## What you should do
From the entries that follow, gather each line holding the word "Moreover".

## Input material
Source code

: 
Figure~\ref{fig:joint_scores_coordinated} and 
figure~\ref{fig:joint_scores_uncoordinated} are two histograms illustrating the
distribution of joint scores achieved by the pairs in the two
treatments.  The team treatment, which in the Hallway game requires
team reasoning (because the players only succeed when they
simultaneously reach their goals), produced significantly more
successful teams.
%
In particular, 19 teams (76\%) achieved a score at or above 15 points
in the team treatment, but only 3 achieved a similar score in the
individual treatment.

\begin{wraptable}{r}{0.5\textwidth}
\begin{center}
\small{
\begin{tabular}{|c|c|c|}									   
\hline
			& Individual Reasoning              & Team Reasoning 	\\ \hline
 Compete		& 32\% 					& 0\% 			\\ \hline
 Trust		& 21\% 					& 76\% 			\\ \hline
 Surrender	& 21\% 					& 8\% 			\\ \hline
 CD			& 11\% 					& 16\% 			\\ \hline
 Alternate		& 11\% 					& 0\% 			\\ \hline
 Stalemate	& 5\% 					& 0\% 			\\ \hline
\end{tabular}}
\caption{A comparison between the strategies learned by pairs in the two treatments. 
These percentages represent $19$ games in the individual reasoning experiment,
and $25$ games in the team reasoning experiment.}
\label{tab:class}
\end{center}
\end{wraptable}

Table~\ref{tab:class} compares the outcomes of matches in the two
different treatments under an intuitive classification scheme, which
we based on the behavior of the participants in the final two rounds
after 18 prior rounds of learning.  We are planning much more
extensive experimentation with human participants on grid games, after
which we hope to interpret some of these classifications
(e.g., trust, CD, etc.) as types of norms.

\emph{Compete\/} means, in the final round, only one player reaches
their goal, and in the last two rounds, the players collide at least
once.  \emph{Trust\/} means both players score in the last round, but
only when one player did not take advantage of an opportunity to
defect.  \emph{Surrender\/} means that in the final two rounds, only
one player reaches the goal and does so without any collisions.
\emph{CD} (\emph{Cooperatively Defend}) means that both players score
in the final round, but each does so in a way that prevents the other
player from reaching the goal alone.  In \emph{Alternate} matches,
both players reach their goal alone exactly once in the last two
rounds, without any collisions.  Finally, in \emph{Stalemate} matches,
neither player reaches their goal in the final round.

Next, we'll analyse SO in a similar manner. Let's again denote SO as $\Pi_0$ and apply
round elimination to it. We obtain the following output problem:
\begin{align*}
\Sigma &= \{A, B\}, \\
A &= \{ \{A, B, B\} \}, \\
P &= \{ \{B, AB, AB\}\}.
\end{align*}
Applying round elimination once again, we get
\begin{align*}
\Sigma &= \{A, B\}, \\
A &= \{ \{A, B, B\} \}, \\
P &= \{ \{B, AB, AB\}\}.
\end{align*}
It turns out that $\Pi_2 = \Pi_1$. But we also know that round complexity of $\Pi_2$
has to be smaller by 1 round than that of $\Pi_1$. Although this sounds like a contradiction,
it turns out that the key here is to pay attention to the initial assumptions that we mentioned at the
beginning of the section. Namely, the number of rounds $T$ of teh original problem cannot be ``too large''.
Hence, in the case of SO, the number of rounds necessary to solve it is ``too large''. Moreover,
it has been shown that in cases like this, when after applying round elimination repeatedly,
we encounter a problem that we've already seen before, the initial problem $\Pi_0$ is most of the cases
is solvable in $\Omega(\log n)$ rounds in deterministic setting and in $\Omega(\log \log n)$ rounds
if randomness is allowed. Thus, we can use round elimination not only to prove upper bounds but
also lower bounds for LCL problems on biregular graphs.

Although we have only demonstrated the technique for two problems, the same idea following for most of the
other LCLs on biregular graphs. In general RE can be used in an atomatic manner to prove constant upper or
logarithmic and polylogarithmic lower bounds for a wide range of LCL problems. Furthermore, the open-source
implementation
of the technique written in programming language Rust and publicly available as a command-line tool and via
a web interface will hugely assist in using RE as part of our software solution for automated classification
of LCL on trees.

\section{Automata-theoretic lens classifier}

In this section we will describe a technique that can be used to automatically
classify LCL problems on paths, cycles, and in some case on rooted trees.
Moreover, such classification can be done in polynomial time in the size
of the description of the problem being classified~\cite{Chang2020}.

## Task response
Hence, in the case of SO, the number of rounds necessary to solve it is ``too large''. Moreover,
Moreover, such classification can be done in polynomial time in the size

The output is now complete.